Why is the Wachowski appointment so significant, then?
Wachowski had been the Vatican’s undersecretary for Relations with States since 2019. A highly regarded “deputy foreign minister,” he led the Vatican delegation in negotiations with China and Vietnam in recent years. His promotion to nuncio, especially in a key location like Iraq, is not unexpected. Had Francis still been Pope, it would have been an expected promotion and would not have aroused any interest.
We are, however, in the era of Leo XIV. Wachowski is the first important name in the Secretariat of State to be reassigned. And so, an otherwise unreportable appointment becomes newsworthy, if only because Leo XIV’s choice of successor could also send a clear signal to the Secretariat of State, indicate a direction, and establish a governing line.
Said simply, the appointment is significant for the place it leaves vacant in the Secretariat of State, as much as it is for the place it fills in the nunciature to Iraq.
It will take at least a month, however, for the Pope to appoint a new “deputy foreign minister.” As long as Wachowski is in office, the appointment will not take place. And the same will be true for many other appointments that Leo XIV finds himself having to ponder.
Michael Czerny, Arthur Roche, Kurt Koch, Marcello Semeraro, and Kevin Farrell will retire upon reaching retirement age (they are all between 76 and 79). The Pope will also have to appoint a successor as prefect of the Dicastery for Bishops. In short, there are six key Curia positions to fill.

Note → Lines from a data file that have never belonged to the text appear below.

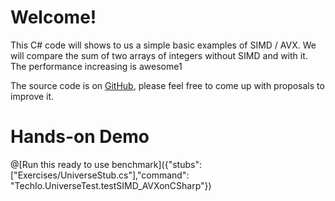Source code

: # Welcome!

This C# code will shows to us a simple basic examples of SIMD / AVX.
We will compare the sum of two arrays of integers without SIMD and with it. The performance increasing is awesome1


The source code is on [GitHub](https://github.com/TechDotIO/csharp-template), please feel free to come up with proposals to improve it.

# Hands-on Demo

@[Run this ready to use benchmark]({"stubs": ["Exercises/UniverseStub.cs"],"command": "TechIo.UniverseTest.testSIMD_AVXonCSharp"})
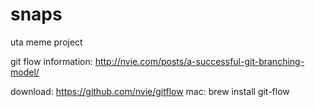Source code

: snaps
=====

uta meme project

git flow
information: 
http://nvie.com/posts/a-successful-git-branching-model/

download:
https://github.com/nvie/gitflow
mac: brew install git-flow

Leo XIV will take his time to decide. This doesn’t mean that all governing bodies will be changed at the same time. Many are insistently talking about the removal of the Secretary of State, Cardinal Pietro Parolin. Such a removal, however, doesn’t seem logical, considering Parolin’s well-known and respected diplomatic reputation.
Many would like to see the heads of the cardinals who champion synodality, starting with Mario Grech and Victor Manuel Fernandez. But why would Leo XIV cut off heads indiscriminately? Ultimately, no cardinal can make weighty decisions without the Pope’s consent.
Everything suggests that the pontificate of Leo XIV will absorb most of the situations that arose during the pontificate of Pope Francis.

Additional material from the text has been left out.